Extracted material.
================
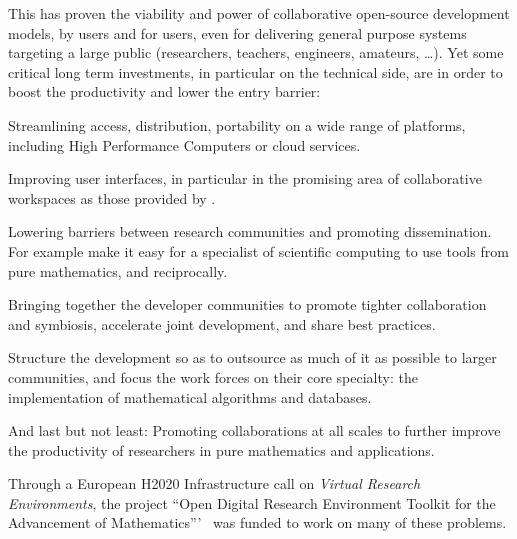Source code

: This has proven the viability and power of collaborative open-source development models,
by users and for users, even for delivering general purpose systems targeting a large
public (researchers, teachers, engineers, amateurs, \ldots). Yet some critical long term
investments, in particular on the technical side, are in order to boost the productivity
and lower the entry barrier:
\begin{compactitem}
\item Streamlining access, distribution, portability on a wide range of platforms, including
  High Performance Computers or cloud services.
\item Improving user interfaces, in particular in the promising area of collaborative
  workspaces as those provided by \SMC.
\item Lowering barriers between research communities and promoting dissemination. For example
  make it easy for a specialist of scientific computing to use tools from pure
  mathematics, and reciprocally.
\item Bringing together the developer communities to promote tighter collaboration and
  symbiosis, accelerate joint development, and share best practices.
\item Structure the development so as to outsource as much of it as possible to larger communities, and focus
  the work forces on their core specialty: the implementation of mathematical algorithms
  and databases.
\item And last but not least: Promoting collaborations at all scales to further improve
  the productivity of researchers in pure mathematics and applications.
\end{compactitem}

Through a European H2020 Infrastructure call \cite{EINFRA-9} on \emph{Virtual Research Environments}, the project ``Open Digital Research Environment Toolkit for the Advancement of Mathematics'''~\cite{OpenDreamKit:on} was funded to work on many of these problems. 

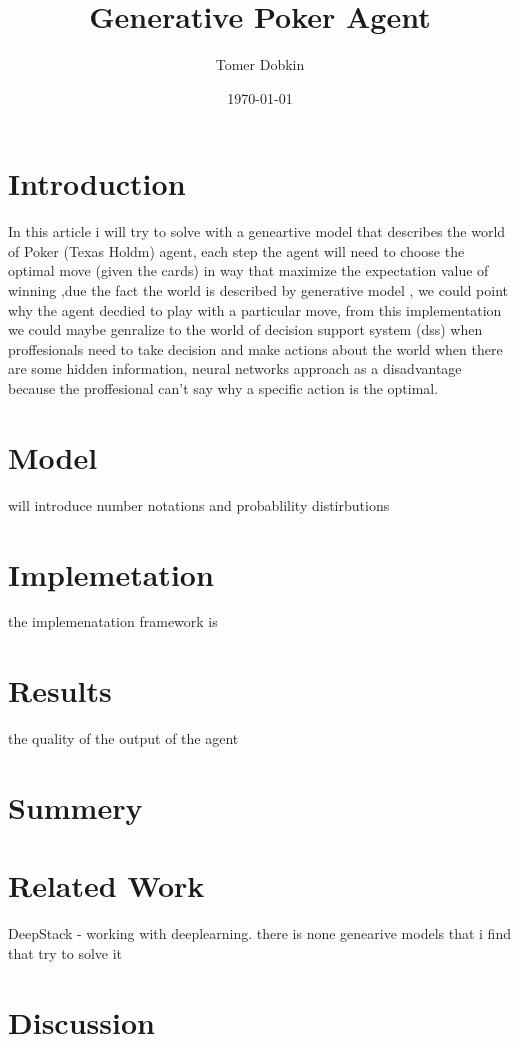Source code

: \documentclass{article}
\title{Generative Poker Agent}
\author{Tomer Dobkin}
\date{\today}
\begin{document}
\maketitle
\section{Introduction}
 In this article i will try to solve with a geneartive model that describes the world of Poker (Texas Holdm)  agent, each step the agent will need to choose the optimal move (given the cards) in way that maximize the expectation value of winning  ,due the fact the world is described by generative model , we could point why the agent decdied to play with a particular move, from this implementation we could maybe genralize to the world of decision support system (dss) when proffesionals need to take decision and make actions about the world when there are some hidden information, neural networks approach as a disadvantage because the proffesional can't say why a specific action is the optimal.
\section{Model}
will introduce number notations and probablility distirbutions
\section{Implemetation}
the implemenatation framework is
\section{Results}
the quality of the output of the agent
\section{Summery}
\section{Related Work}
DeepStack - working with deeplearning.
there is none genearive models that i find that try to solve it
\section{Discussion}
\end{document}
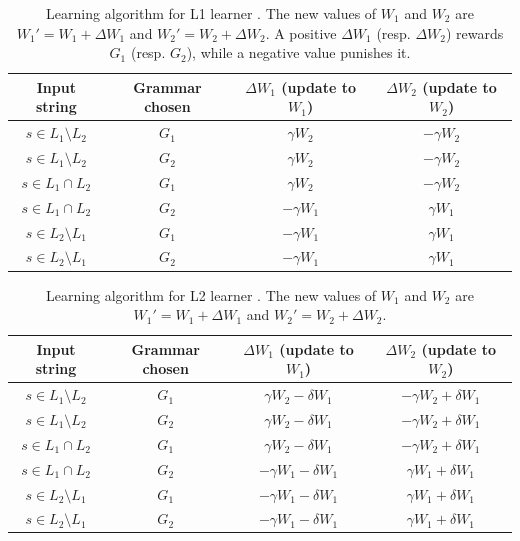 \begin{table}
\caption{Learning algorithm for L1 learner \parencite{BushMosteller1955,Yang2002}. The new values of $W_1$ and $W_2$ are $W_1' = W_1 + \Delta W_1$ and $W_2' = W_2 + \Delta W_2$. A positive $\Delta W_1$ (resp. $\Delta W_2$) rewards $G_1$ (resp. $G_2$), while a negative value punishes it.}\label{tbl-BM}

\begin{tabular}{cccc}
\toprule
Input string & Grammar chosen & $\Delta W_1$ (update to $W_1$) & $\Delta W_2$ (update to $W_2$) \\
\midrule
$s \in L_1 \setminus L_2$  & $G_1$          & $\gamma W_2$           & $-\gamma W_2$ \\
$s \in L_1 \setminus L_2$  & $G_2$          & $\gamma W_2$ & $-\gamma W_2$ \\
$s \in L_1 \cap L_2$ & $G_1$ & $\gamma W_2$ & $-\gamma W_2$ \\
$s \in L_1 \cap L_2$ & $G_2$ & $ - \gamma W_1$ & $\gamma W_1$ \\
$s \in L_2 \setminus L_1$ & $G_1$ & $- \gamma W_1$ & $\gamma W_1$ \\
$s \in L_2 \setminus L_1$ & $G_2$ & $- \gamma W_1$ & $\gamma W_1$ \\
\bottomrule
\end{tabular}
\end{table}

\begin{table}
\caption{Learning algorithm for L2 learner \parencite{Kauhanen2022}. The new values of $W_1$ and $W_2$ are $W_1' = W_1 + \Delta W_1$ and $W_2' = W_2 + \Delta W_2$.}\label{tbl-BM2}

\begin{tabular}{cccc}
\toprule
Input string & Grammar chosen & $\Delta W_1$ (update to $W_1$) & $\Delta W_2$ (update to $W_2$) \\
\midrule
$s \in L_1 \setminus L_2$  & $G_1$          & $\gamma W_2 - \delta W_1$           & $-\gamma W_2 + \delta W_1$ \\
$s \in L_1 \setminus L_2$  & $G_2$          & $\gamma W_2 - \delta W_1$ & $-\gamma W_2 + \delta W_1$ \\
$s \in L_1 \cap L_2$ & $G_1$ & $\gamma W_2 - \delta W_1$ & $-\gamma W_2 + \delta W_1$ \\
$s \in L_1 \cap L_2$ & $G_2$ & $- \gamma W_1 - \delta W_1$ & $\gamma W_1 + \delta W_1$ \\
$s \in L_2 \setminus L_1$ & $G_1$ & $- \gamma W_1 - \delta W_1$ & $\gamma W_1 + \delta W_1$ \\
$s \in L_2 \setminus L_1$ & $G_2$ & $- \gamma W_1 - \delta W_1$ & $\gamma W_1 + \delta W_1$ \\
\bottomrule
\end{tabular}
\end{table}

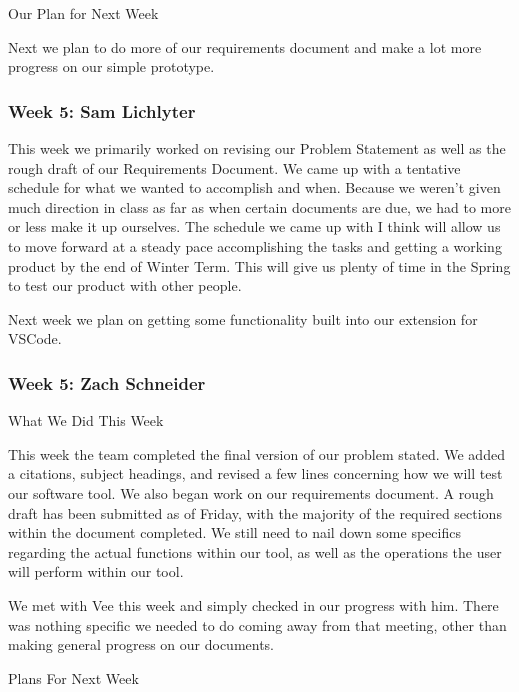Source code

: Our Plan for Next Week



Next we plan to do more of our requirements document and make a lot more progress on our simple prototype.  \\ 

 \subsubsection{Week 5: Sam Lichlyter}

This week we primarily worked on revising our Problem Statement as well as the rough draft of our Requirements Document. We came up with a tentative schedule for what we wanted to accomplish and when. Because we weren't given much direction in class as far as when certain documents are due, we had to more or less make it up ourselves. The schedule we came up with I think will allow us to move forward at a steady pace accomplishing the tasks and getting a working product by the end of Winter Term. This will give us plenty of time in the Spring to test our product with other people.



Next week we plan on getting some functionality built into our extension for VSCode. \\ 

 \subsubsection{Week 5: Zach Schneider}

What We Did This Week

This week the team completed the final version of our problem stated. We added a citations, subject headings, and revised a few lines concerning how we will test our software tool. We also began work on our requirements document. A rough draft has been submitted as of Friday, with the majority of the required sections within the document completed. We still need to nail down some specifics regarding the actual functions within our tool, as well as the operations the user will perform within our tool. 



We met with Vee this week and simply checked in our progress with him. There was nothing specific we needed to do coming away from that meeting, other than making general progress on our documents.



Plans For Next Week

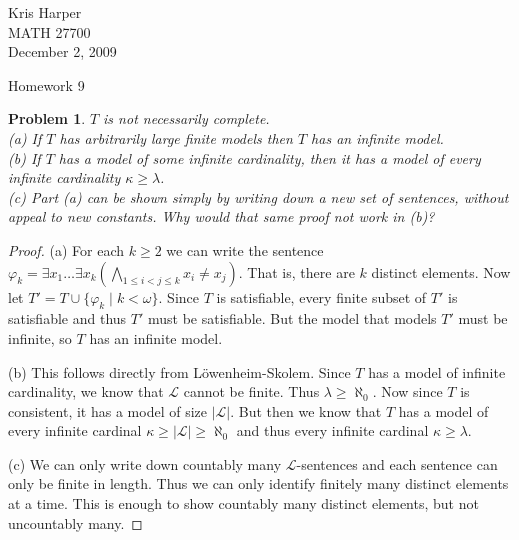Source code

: \documentclass{article}
\newtheorem{problem}{Problem}
\begin{document}
\begin{flushright}
Kris Harper\\

MATH 27700\\

December 2, 2009
\end{flushright}

\begin{center}
Homework 9
\end{center}

\begin{problem}
$T$ is not necessarily complete.\\
(a) If $T$ has arbitrarily large finite models then $T$ has an infinite model.\\
(b) If $T$ has a model of some infinite cardinality, then it has a model of every infinite cardinality $\kappa \geq \lambda$.\\
(c) Part (a) can be shown simply by writing down a new set of sentences, without appeal to new constants. Why would that same proof not work in (b)?
\end{problem}
\begin{proof}
(a) For each $k \geq 2$ we can write the sentence $\varphi_k = \exists x_1 \dots \exists x_k \left (\bigwedge_{1 \leq i < j \leq k} x_i \neq x_j \right )$. That is, there are $k$ distinct elements. Now let $T' = T \cup \{\varphi_k \mid k < \omega\}$. Since $T$ is satisfiable, every finite subset of $T'$ is satisfiable and thus $T'$ must be satisfiable. But the model that models $T'$ must be infinite, so $T$ has an infinite model.

(b) This follows directly from L\"{o}wenheim-Skolem. Since $T$ has a model of infinite cardinality, we know that $\mathcal{L}$ cannot be finite. Thus $\lambda \geq \aleph_0$. Now since $T$ is consistent, it has a model of size $|\mathcal{L}|$. But then we know that $T$ has a model of every infinite cardinal $\kappa \geq |\mathcal{L}| \geq \aleph_0$ and thus every infinite cardinal $\kappa \geq \lambda$.

(c) We can only write down countably many $\mathcal{L}$-sentences and each sentence can only be finite in length. Thus we can only identify finitely many distinct elements at a time. This is enough to show countably many distinct elements, but not uncountably many.
\end{proof}
\end{document}
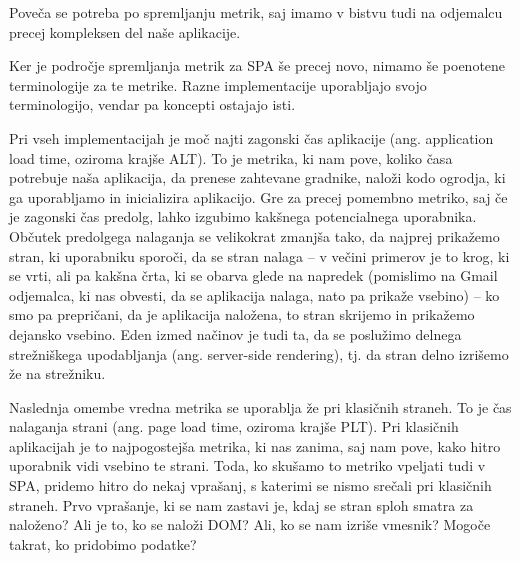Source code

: \documentclass[a4paper, 12pt]{book}
\begin{document}
Poveča se potreba po spremljanju metrik, saj imamo v bistvu tudi na odjemalcu precej kompleksen del naše aplikacije.

Ker je področje spremljanja metrik za SPA še precej novo, nimamo še poenotene terminologije za te metrike. Razne implementacije \cite{linkedin_rum}\cite{mezzurite_website} uporabljajo svojo terminologijo, vendar pa koncepti ostajajo isti.

Pri vseh implementacijah je moč najti zagonski čas aplikacije (ang. application load time, oziroma krajše ALT). To je metrika, ki nam pove, koliko časa potrebuje naša aplikacija, da prenese zahtevane gradnike, naloži kodo ogrodja, ki ga uporabljamo in inicializira aplikacijo. Gre za precej pomembno metriko, saj če je zagonski čas predolg, lahko izgubimo kakšnega potencialnega uporabnika. Občutek predolgega nalaganja se velikokrat zmanjša tako, da najprej prikažemo stran, ki uporabniku sporoči, da se stran nalaga – v večini primerov je to krog, ki se vrti, ali pa kakšna črta, ki se obarva glede na napredek (pomislimo na Gmail odjemalca, ki nas obvesti, da se aplikacija nalaga, nato pa prikaže vsebino) – ko smo pa prepričani, da je aplikacija naložena, to stran skrijemo in prikažemo dejansko vsebino. Eden izmed načinov je tudi ta, da se poslužimo delnega strežniškega upodabljanja (ang. server-side rendering), tj. da stran delno izrišemo že na strežniku.

Naslednja omembe vredna metrika se uporablja že pri klasičnih straneh. To je čas nalaganja strani (ang. page load time, oziroma krajše PLT). Pri klasičnih aplikacijah je to najpogostejša metrika, ki nas zanima, saj nam pove, kako hitro uporabnik vidi vsebino te strani. Toda, ko skušamo to metriko vpeljati tudi v SPA, pridemo hitro do nekaj vprašanj, s katerimi se nismo srečali pri klasičnih straneh. Prvo vprašanje, ki se nam zastavi je, kdaj se stran sploh smatra za naloženo? Ali je to, ko se naloži DOM? Ali, ko se nam izriše vmesnik? Mogoče takrat, ko pridobimo podatke?
\end{document}
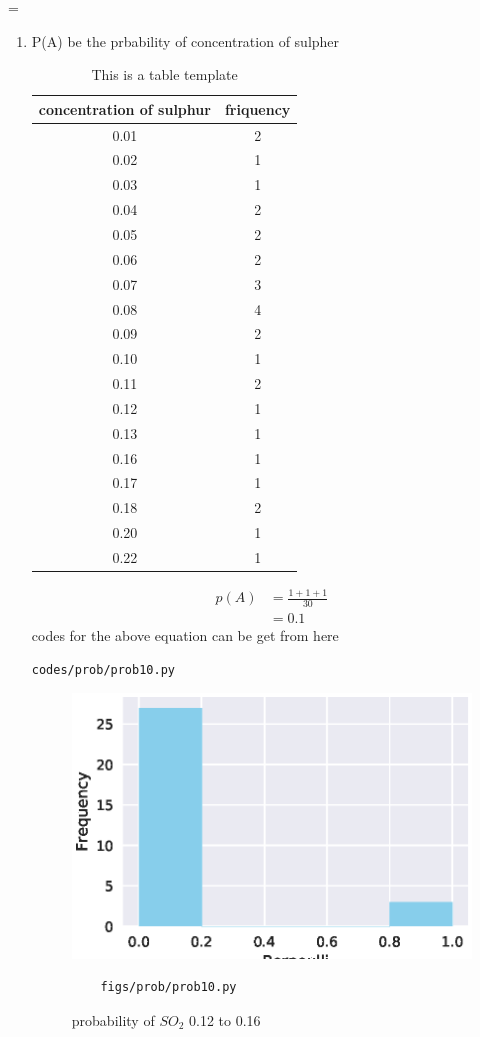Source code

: =\renewcommand{\theequation}{\theenumi}
\begin{enumerate}[label=\arabic*.,ref=\thesubsection.\theenumi]
\item P(A) be the prbability of concentration of sulpher

\begin{table}[!ht]
\begin{tabular}{ |c|c| } 
	\hline
	\textbf{concentration of sulphur} &\textbf{friquency}\\
	\hline
	0.01 &2\\ 
	0.02 &1\\ 
	0.03 &1\\ 
	0.04 &2\\ 
	0.05 &2\\ 
	0.06 &2\\ 
	0.07 &3\\
	0.08 &4\\ 
	0.09 &2\\ 
	0.10 &1\\ 
	0.11 &2\\ 
	0.12 &1\\ 
	0.13 &1\\ 
	0.16 &1\\ 
	0.17 &1\\ 
	0.18 &2\\ 
	0.20 &1\\ 
	0.22 &1\\   
	\hline
\end{tabular}	
	\caption{This is a table template}
	\label{tab:template}
\end{table}
\begin{align}
p\left(A\right) &= \frac{1+1+1}{30}
\\
&= 0.1
\end{align}
codes for the above equation can be get from here
\begin{lstlisting}
codes/prob/prob10.py
\end{lstlisting}
\begin{figure}[!ht]
	\centering
	\includegraphics[width=\columnwidth]{./figures/prob/prob10.eps}
	\caption{probability of $SO_2$ 0.12 to 0.16 }
	\label{fig:bt9}
	\begin{lstlisting}
	figs/prob/prob10.py
	\end{lstlisting}
\end{figure}
\end{enumerate}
================
Work to be completed.
From the first line of the material down to the line containing "symbiosis, accelerate joint", inclusive, return each line exactly, skipping any picture.

Answer to the problem.
Source code

: This has proven the viability and power of collaborative open-source development models,
by users and for users, even for delivering general purpose systems targeting a large
public (researchers, teachers, engineers, amateurs, \ldots). Yet some critical long term
investments, in particular on the technical side, are in order to boost the productivity
and lower the entry barrier:
\begin{compactitem}
\item Streamlining access, distribution, portability on a wide range of platforms, including
  High Performance Computers or cloud services.
\item Improving user interfaces, in particular in the promising area of collaborative
  workspaces as those provided by \SMC.
\item Lowering barriers between research communities and promoting dissemination. For example
  make it easy for a specialist of scientific computing to use tools from pure
  mathematics, and reciprocally.
\item Bringing together the developer communities to promote tighter collaboration and
  symbiosis, accelerate joint development, and share best practices.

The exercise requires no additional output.